The Victory Ship SS Red Oak Victory
In January 1945, after sea trials, she loaded over 10,000 tons of ammunition from the Port Chicago Ammunition Depot, Concord, California and departed for Pearl Harbor, Hawaii. In February 1945, she steamed to a remote area of the South Pacific called Ulithi Atoll where the worlds largest formation of Allied forces had amassed for the invasion of Japan. From March to May 1945, the USS Red Oak Victory (AK-235) replenished numerous vessels of the Pacific fleet. From June to October 1945, she supported the liberation of the Philippine Islands. In November 1945, she headed home to Seattle, Washington were she was decommissioned on May 21, 1946 and returned back to the U.S. Maritime Commission.
In May 1947, she was leased to the Luckenbach Gulf Steamship Company, Seattle, Washington. She made several voyages, most notably supporting the UN forces engaged in the Korean War with military cargo. From 1957 to 1965 she was in storage by the U.S. Maritime Commission. In December 1965, she was leased to the American Mail Lines and until December 1968, supported U.S. forces engaged in the Vietnam War. She was placed back into storage until September 1998, where she was obtained by the Richmond Museum Association to be restored back to her original operational launch condition. Today, the Red Oak Victory is an integral part of the Rosie the Riveter/World War II Home Front National Historical Park.
Questions for Reading 3
1. What was some of the cargo these ships carried?
2. Looking at a world map or atlas, locate some of the places to which each of these ships carried cargo. Does this give you a better appreciation for the mission of the seamen who served in the Merchant Marine? Why or why not?
3. Unlike the Liberty ships, which were built to be expendable, the Victory ships were designed to last for at least 20 years after being built. What examples can you find in the reading to support this?

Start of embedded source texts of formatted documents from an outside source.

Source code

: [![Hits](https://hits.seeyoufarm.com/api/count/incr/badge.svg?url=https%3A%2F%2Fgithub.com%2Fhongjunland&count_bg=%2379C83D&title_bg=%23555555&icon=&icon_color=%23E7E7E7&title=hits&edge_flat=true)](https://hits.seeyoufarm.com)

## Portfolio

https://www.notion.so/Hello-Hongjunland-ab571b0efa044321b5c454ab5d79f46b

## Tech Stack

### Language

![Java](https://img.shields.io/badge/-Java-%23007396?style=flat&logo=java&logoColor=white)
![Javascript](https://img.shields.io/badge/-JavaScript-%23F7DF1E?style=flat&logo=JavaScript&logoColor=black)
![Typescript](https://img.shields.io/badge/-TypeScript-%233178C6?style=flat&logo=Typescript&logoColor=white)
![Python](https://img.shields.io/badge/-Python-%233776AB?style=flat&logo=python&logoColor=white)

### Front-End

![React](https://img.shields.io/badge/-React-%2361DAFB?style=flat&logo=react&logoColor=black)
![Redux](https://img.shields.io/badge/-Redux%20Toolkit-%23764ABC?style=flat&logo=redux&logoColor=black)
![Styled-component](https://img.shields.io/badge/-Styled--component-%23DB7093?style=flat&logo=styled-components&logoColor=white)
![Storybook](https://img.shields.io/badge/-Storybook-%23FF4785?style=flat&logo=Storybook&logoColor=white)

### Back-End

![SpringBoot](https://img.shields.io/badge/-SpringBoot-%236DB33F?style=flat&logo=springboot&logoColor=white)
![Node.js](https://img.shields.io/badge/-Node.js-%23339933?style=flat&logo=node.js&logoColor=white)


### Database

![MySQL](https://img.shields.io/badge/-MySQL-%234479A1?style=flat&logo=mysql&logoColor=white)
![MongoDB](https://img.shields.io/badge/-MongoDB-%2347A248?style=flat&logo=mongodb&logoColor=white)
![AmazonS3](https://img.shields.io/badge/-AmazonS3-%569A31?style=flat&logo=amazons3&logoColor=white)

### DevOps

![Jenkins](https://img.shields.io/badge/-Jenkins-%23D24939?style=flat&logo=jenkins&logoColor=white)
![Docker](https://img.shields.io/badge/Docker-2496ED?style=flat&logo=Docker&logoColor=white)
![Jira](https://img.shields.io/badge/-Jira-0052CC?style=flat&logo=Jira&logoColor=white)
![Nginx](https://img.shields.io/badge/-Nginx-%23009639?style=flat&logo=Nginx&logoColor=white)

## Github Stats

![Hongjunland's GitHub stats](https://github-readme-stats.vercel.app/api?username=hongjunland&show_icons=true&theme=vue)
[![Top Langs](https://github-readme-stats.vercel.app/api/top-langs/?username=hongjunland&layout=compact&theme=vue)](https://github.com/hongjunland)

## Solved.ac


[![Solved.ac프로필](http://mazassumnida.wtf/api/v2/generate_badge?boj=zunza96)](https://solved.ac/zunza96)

4. Of the thousands of Liberty and Victory ships built, only a few remain. Why do you think it is important to preserve these ships?
Reading 3 was compiled from John Gorley Bunker, Liberty Ships: The Ugly Ducklings of World War II (Annapolis, Maryland: Naval Institute Press, 1972); Harry Butowsky, "SS Jeremiah O'Brien" (San Francisco County, California) National Register of Historic Places Inventory - Nomination Form (Washington, DC: Department of the Interior, National Park Service, 1985); James P. Delgado, "Lane Victory" (Los Angeles County, California) National Historic Landmark Nomination Form (Washington DC: Department of the Interior, National Park Service, 1990); Curtis P. Junker, revised by Peter E. Kurtze, "SS John W. Brown" (Baltimore City, Maryland) National Register of Historic Places Registration Form (Washington, DC: Department of the Interior, National Park Service, 1996); Shelby Sampson, "SS Red Oak Victory" (Contra Costa County, California) National Register of Historic Places Registration Form (Washington, DC: Department of the Interior, National Park Service, 2000); L.A. Sawyer and W.H. Mitchell, Victory Ships and Tankers (Newton Abbot, England: David and Charles Publishers, 1974); and Timothy J. Teahan and Barbara E. Mattick, "SS American Victory" (Hillsborough County, Florida) National Register of Historic Places Registration Form (Washington, DC: Department of the Interior, National Park Service, 2001).